Dataset entries:
==================================================

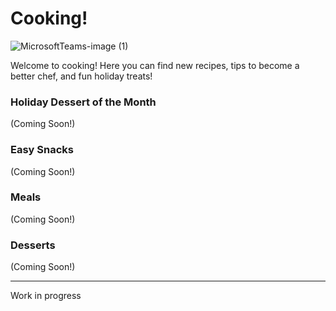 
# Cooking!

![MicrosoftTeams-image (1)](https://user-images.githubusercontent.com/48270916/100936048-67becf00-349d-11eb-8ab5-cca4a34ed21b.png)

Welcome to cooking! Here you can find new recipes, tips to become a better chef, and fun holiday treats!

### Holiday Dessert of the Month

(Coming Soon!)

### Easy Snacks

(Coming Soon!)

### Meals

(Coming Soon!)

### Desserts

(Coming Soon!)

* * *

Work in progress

==================================================

Task directions:
Pass over the images and copy the rest of the material above exactly.

Finished exercise:
# Cooking!

![MicrosoftTeams-image (1)](https://user-images.githubusercontent.com/48270916/100936048-67becf00-349d-11eb-8ab5-cca4a34ed21b.png)

Welcome to cooking! Here you can find new recipes, tips to become a better chef, and fun holiday treats!

### Holiday Dessert of the Month

(Coming Soon!)

### Easy Snacks

(Coming Soon!)

### Meals

(Coming Soon!)

### Desserts

(Coming Soon!)

* * *

Work in progress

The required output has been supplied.